日本の財務省は、信じられないほど強大な権力を持っています。別に法律で決められているわけではないのに、金融庁、国税庁の長官、公正取引員会の委員長、そのほかの幹部ポストを独占し、事実上、各省庁を横断支配しているのです。この財務省が持つ強大な権力は、国政に大きな弊害をもたらしています。その最たるものが「国税庁の秘密警察化」です。(メルマガ『元国税調査官・大村大次郎の「本音で役に立つ税金情報“特別版”」』2025/7/1号・本文より)
※本記事のタイトル・見出しはMAG2NEWS編集部によるものです
日本を支配する財務省直属の「秘密警察」として機能する国税庁
財務省と国税庁は、「建前の上では」別個の省庁ということになっています。
しかし、国税庁長官をはじめ、全国の国税局長など国税庁の重要ポストには、すべて財務官僚が就いています。国税庁は完全に財務省の子会社状態です。

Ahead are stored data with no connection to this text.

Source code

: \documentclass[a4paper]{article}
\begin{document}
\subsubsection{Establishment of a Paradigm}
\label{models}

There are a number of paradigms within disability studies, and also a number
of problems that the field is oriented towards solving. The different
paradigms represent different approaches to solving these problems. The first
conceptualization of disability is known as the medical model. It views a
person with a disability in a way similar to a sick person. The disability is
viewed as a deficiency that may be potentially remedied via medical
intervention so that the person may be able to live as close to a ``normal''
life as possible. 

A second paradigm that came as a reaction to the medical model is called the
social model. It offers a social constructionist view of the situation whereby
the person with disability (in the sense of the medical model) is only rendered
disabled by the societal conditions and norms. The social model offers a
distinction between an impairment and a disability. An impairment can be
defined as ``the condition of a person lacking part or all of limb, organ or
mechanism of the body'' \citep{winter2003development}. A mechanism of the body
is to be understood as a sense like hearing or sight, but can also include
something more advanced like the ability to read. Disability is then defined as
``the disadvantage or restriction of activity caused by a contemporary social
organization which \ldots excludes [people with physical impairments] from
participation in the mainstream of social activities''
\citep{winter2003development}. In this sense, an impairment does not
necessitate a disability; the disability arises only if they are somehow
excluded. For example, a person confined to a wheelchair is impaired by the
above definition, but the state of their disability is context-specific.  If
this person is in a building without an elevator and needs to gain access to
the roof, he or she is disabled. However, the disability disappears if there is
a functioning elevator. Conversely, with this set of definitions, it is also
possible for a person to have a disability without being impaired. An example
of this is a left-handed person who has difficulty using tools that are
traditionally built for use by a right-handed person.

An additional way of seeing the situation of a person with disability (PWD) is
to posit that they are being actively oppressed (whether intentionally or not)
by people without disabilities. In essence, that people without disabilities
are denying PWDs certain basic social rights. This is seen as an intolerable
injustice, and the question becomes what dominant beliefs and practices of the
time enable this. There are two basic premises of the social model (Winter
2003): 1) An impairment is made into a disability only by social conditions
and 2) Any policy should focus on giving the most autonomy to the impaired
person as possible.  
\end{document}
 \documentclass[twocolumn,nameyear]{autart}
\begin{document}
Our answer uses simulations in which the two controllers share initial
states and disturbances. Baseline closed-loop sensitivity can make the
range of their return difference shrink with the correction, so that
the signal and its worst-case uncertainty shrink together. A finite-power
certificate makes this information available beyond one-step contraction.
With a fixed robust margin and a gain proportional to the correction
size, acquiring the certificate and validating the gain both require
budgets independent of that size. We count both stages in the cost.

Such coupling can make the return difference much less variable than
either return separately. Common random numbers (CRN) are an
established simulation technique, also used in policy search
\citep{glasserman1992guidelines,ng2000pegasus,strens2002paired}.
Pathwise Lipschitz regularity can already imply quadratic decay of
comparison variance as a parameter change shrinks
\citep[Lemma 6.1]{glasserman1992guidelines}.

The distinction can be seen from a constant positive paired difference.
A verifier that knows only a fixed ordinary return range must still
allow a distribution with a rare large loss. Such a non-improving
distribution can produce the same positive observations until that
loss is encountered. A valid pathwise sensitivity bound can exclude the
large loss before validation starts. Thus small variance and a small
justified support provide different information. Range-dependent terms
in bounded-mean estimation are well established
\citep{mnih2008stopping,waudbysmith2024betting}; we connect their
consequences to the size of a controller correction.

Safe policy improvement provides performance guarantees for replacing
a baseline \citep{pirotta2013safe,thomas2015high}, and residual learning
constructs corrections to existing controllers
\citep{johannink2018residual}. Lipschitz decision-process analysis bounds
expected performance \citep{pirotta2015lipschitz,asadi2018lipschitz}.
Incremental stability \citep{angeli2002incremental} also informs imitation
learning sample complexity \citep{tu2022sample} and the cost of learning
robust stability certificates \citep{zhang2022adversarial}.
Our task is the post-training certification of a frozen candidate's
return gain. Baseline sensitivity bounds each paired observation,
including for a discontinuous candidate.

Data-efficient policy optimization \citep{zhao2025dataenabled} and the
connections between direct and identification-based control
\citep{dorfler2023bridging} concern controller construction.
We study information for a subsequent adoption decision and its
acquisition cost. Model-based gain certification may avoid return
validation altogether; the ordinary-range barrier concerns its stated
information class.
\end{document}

この「財務省による国税庁支配」は、財務省の権力を肥大化させてきた最大の要因でもあります。
というのも国税庁が、「財務省の秘密警察」的な役割を果たしているからです。
国税庁は、「徴税権」という強力な国家権力を持っています。この徴税権は、警察よりも強いものです。国税調査官たちには「質問検査権」という国家権利が与えられており、これが、実に強大な力を持っているのです。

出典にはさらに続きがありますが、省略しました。